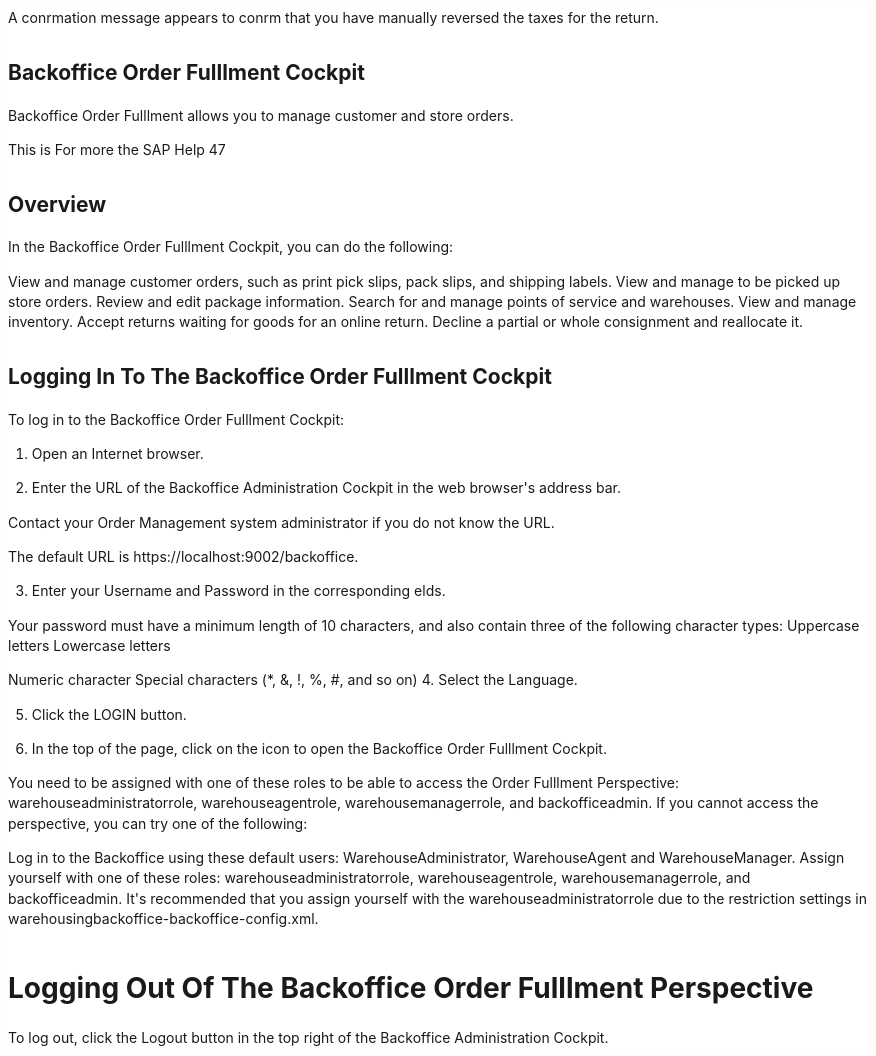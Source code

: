 A conrmation message appears to conrm that you have manually reversed the taxes for the return.

## Backoffice Order Fulllment Cockpit

Backoffice Order Fulllment allows you to manage customer and store orders.

This is   For more    the SAP Help  47

## Overview

In the Backoffice Order Fulllment Cockpit, you can do the following:

View and manage customer orders, such as print pick slips, pack slips, and shipping labels. View and manage to be picked up store orders. Review and edit package information. Search for and manage points of service and warehouses. View and manage inventory. Accept returns waiting for goods for an online return.
Decline a partial or whole consignment and reallocate it.

## Logging In To The Backoffice Order Fulllment Cockpit

To log in to the Backoffice Order Fulllment Cockpit:
1. Open an Internet browser.

2. Enter the URL of the Backoffice Administration Cockpit in the web browser's address bar.

Contact your Order Management system administrator if you do not know the URL.

The default URL is https://localhost:9002/backoffice.

3. Enter your Username and Password in the corresponding elds.

Your password must have a minimum length of 10 characters, and also contain three of the following character types:
Uppercase letters Lowercase letters

Numeric character
Special characters (*, &, !, %, \#, and so on)
4. Select the Language.

5. Click the LOGIN button.

6. In the top of the page, click on the icon to open the Backoffice Order Fulllment Cockpit.

You need to be assigned with one of these roles to be able to access the Order Fulllment Perspective: warehouseadministratorrole, warehouseagentrole, warehousemanagerrole, and backofficeadmin. If you cannot access the perspective, you can try one of the following:

Log in to the Backoffice using these default users: WarehouseAdministrator, WarehouseAgent and WarehouseManager. Assign yourself with one of these roles: warehouseadministratorrole, warehouseagentrole, warehousemanagerrole, and backofficeadmin. It's recommended that you assign yourself with the warehouseadministratorrole due to the restriction settings in warehousingbackoffice-backoffice-config.xml.
# Logging Out Of The Backoffice Order Fulllment Perspective

To log out, click the Logout button in the top right of the Backoffice Administration Cockpit.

════════════════════

:: TASK BRIEF ::
Within the entries above, how many lines include the word "roles"? Respond with the number only.

:: ANSWER FOR THE TASK ::
2